Il diritto all’oblio è quindi la naturale conseguenza di una corretta e logica applicazione dei principi generali del diritto di cronaca. Come non va diffuso il fatto la cui diffusione (lesiva) non risponda ad un reale interesse pubblico, così non va riproposta la vecchia notizia (lesiva) quando ciò non sia più rispondente ad una attuale esigenza informativa.

Oggi è divenuto estremamente difficile esercitare il diritto all’oblio in quanto le legittime richieste di cancellazione o aggiornamento devono anche tener conto dei diversi luoghi virtuali in cui tali informazioni compaiono: sul sito, sulla copia cache della pagina web, sui titoletti che costituiscono il risultato della ricerca tramite motore di ricerca.

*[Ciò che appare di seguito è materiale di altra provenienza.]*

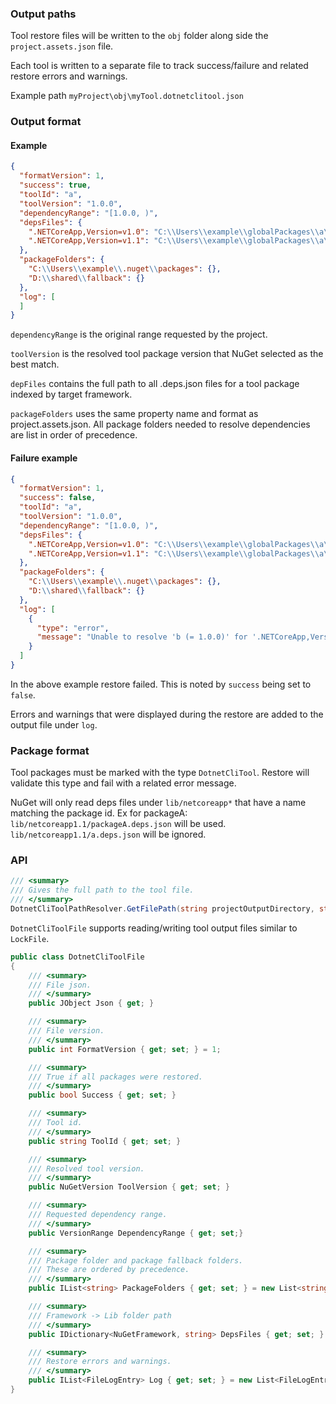 ### Output paths

Tool restore files will be written to the ``obj`` folder along side the ``project.assets.json`` file.

Each tool is written to a separate file to track success/failure and related restore errors and warnings.

Example path ``myProject\obj\myTool.dotnetclitool.json``

### Output format

#### Example
```json
{
  "formatVersion": 1,
  "success": true,
  "toolId": "a",
  "toolVersion": "1.0.0",
  "dependencyRange": "[1.0.0, )",
  "depsFiles": {
    ".NETCoreApp,Version=v1.0": "C:\\Users\\example\\globalPackages\\a\\1.0.0\\lib\\netcoreapp1.0\\a.deps.json",
    ".NETCoreApp,Version=v1.1": "C:\\Users\\example\\globalPackages\\a\\1.0.0\\lib\\netcoreapp1.1\\a.deps.json"
  },
  "packageFolders": {
    "C:\\Users\\example\\.nuget\\packages": {},
    "D:\\shared\\fallback": {}
  },
  "log": [
  ]
}
```

``dependencyRange`` is the original range requested by the project.

``toolVersion`` is the resolved tool package version that NuGet selected as the best match.

``depFiles`` contains the full path to all .deps.json files for a tool package indexed by target framework.

``packageFolders`` uses the same property name and format as project.assets.json. All package folders needed to resolve dependencies are list in order of precedence.

#### Failure example
```json
{
  "formatVersion": 1,
  "success": false,
  "toolId": "a",
  "toolVersion": "1.0.0",
  "dependencyRange": "[1.0.0, )",
  "depsFiles": {
    ".NETCoreApp,Version=v1.0": "C:\\Users\\example\\globalPackages\\a\\1.0.0\\lib\\netcoreapp1.0\\a.deps.json",
    ".NETCoreApp,Version=v1.1": "C:\\Users\\example\\globalPackages\\a\\1.0.0\\lib\\netcoreapp1.1\\a.deps.json"
  },
  "packageFolders": {
    "C:\\Users\\example\\.nuget\\packages": {},
    "D:\\shared\\fallback": {}
  },
  "log": [
    {
      "type": "error",
      "message": "Unable to resolve 'b (= 1.0.0)' for '.NETCoreApp,Version=v1.0'."
    }
  ]
}
```

In the above example restore failed. This is noted by ``success`` being set to ``false``.

Errors and warnings that were displayed during the restore are added to the output file under ``log``. 

### Package format

Tool packages must be marked with the type ``DotnetCliTool``. Restore will validate this type and fail with a related error message.

NuGet will only read deps files under ``lib/netcoreapp*`` that have a name matching the package id. Ex for packageA: ``lib/netcoreapp1.1/packageA.deps.json`` will be used. ``lib/netcoreapp1.1/a.deps.json`` will be ignored.

### API

```csharp
/// <summary>
/// Gives the full path to the tool file.
/// </summary>
DotnetCliToolPathResolver.GetFilePath(string projectOutputDirectory, string packageId)
```

``DotnetCliToolFile`` supports reading/writing tool output files similar to ``LockFile``.

```csharp
public class DotnetCliToolFile
{
    /// <summary>
    /// File json.
    /// </summary>
    public JObject Json { get; }

    /// <summary>
    /// File version.
    /// </summary>
    public int FormatVersion { get; set; } = 1;

    /// <summary>
    /// True if all packages were restored.
    /// </summary>
    public bool Success { get; set; }

    /// <summary>
    /// Tool id.
    /// </summary>
    public string ToolId { get; set; }

    /// <summary>
    /// Resolved tool version.
    /// </summary>
    public NuGetVersion ToolVersion { get; set; }

    /// <summary>
    /// Requested dependency range.
    /// </summary>
    public VersionRange DependencyRange { get; set;}

    /// <summary>
    /// Package folder and package fallback folders.
    /// These are ordered by precedence.
    /// </summary>
    public IList<string> PackageFolders { get; set; } = new List<string>();

    /// <summary>
    /// Framework -> Lib folder path
    /// </summary>
    public IDictionary<NuGetFramework, string> DepsFiles { get; set; } = new Dictionary<NuGetFramework, string>();

    /// <summary>
    /// Restore errors and warnings.
    /// </summary>
    public IList<FileLogEntry> Log { get; set; } = new List<FileLogEntry>();
}
```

Ognuno di questi luoghi ha un titolare di trattamento diverso e per i gestori dei motori di ricerca extraeuropei c’è l’ostacolo della disciplina applicabile. Una volta entrati nel circuito elettronico della rete, insomma, è davvero difficile far valere i propri diritti.

Il moderno concetto di privacy si è andato evolvendo con l’affermarsi della società digitale. Il diritto all’oblio non lo si intende più, infatti, come isolamento della persona dalla massa (rectius, momento di definitiva rottura del legame sociale), ma come via per ricostruire liberamente tale legame. Di conseguenza, l’istituto in parola, oltre a riguardare la persona nella sua soggettività, va a riferirsi anche alla sua proiezione nella società.

L‘art. 13, comma 3, Cost., tutelando il principio della riservatezza – intesa come garanzia da ogni tipo di aggressione fisica e psichica, quindi come protezione della sfera più intima della persona – costituisce un valido punto di partenza. Il diritto all’oblio, quale scudo protettivo nei confronti dei ricordi passati che potrebbero gravare sulla libertà di autodeterminazione del singolo, manterrebbe, allora, uno stretto rapporto col concetto di riservatezza.

L‘art. 27, comma 3, Cost. protegge il condannato dal rievocare fatti datati senza che ve ne sia un effettivo interesse sociale. L’oblio, infatti, è spesso decisivo per consentire e favorire la risocializzazione del condannato: un percorso sempre irto di difficoltà e ostacoli, ma certamente molto più difficile nel caso perdurasse la stigmatizzazione sociale e l’identificazione della persona con il fatto-reato. Questo ostacola il reinserimento della persona nella società. La rieducazione del condannato, intesa anche in termini di socializzazione e integrazione socio-lavorativa, è, infatti, un diritto scolpito a chiare lettere nella Carta fondamentale laddove si afferma che «Le pene non possono consistere in trattamenti contrari al senso di umanità e devono tendere alla rieducazione del condannato».

L’art. 3, comma 1, Cost. pone l’accento sul tema della salvaguardia della dignità umana. La disposizione de qua recita testualmente, infatti, che ‹‹Tutti i cittadini hanno pari dignità sociale e sono eguali davanti alla legge, senza distinzione di sesso, di razza, di lingua, di religione, di opinioni politiche, di condizioni personali e sociali››.

Il tema della dignità ha trovato spazio anche nella Carta dei diritti fondamentali europei L’art. 1, afferma testualmente: ‹‹La dignità umana è inviolabile. Essa deve essere rispettata e tutelata››. Ebbene, il dato letterale dimostra incontrovertibilmente quanto il valore della dignità rappresenti oggi il più importante principio degno della massima tutela nei sistemi liberal-democratici.

P.S.:  nel caso Filippo Turetta omicida di Giulia Cecchettin

per fra’ Paolo Crivelli, cappellano del carcere, non si dovrebbe tuttavia più parlarne: «Il mio appello è di far scendere il silenzio, perché bisogna rispettare il dolore delle persone che sono coinvolte in questa tragedia e lasciare che la giustizia possa fare con serenità il suo corso. Hanno bisogno di silenzio anche i magistrati per poter lavorare, non di pressione mediatica. I processi si fanno nelle aule giudiziarie e non sui giornali. Non credo che questo tipo di informazione aiuti il popolo italiano a crescere serenamente di fronte a questi drammi e a viverli serenamente».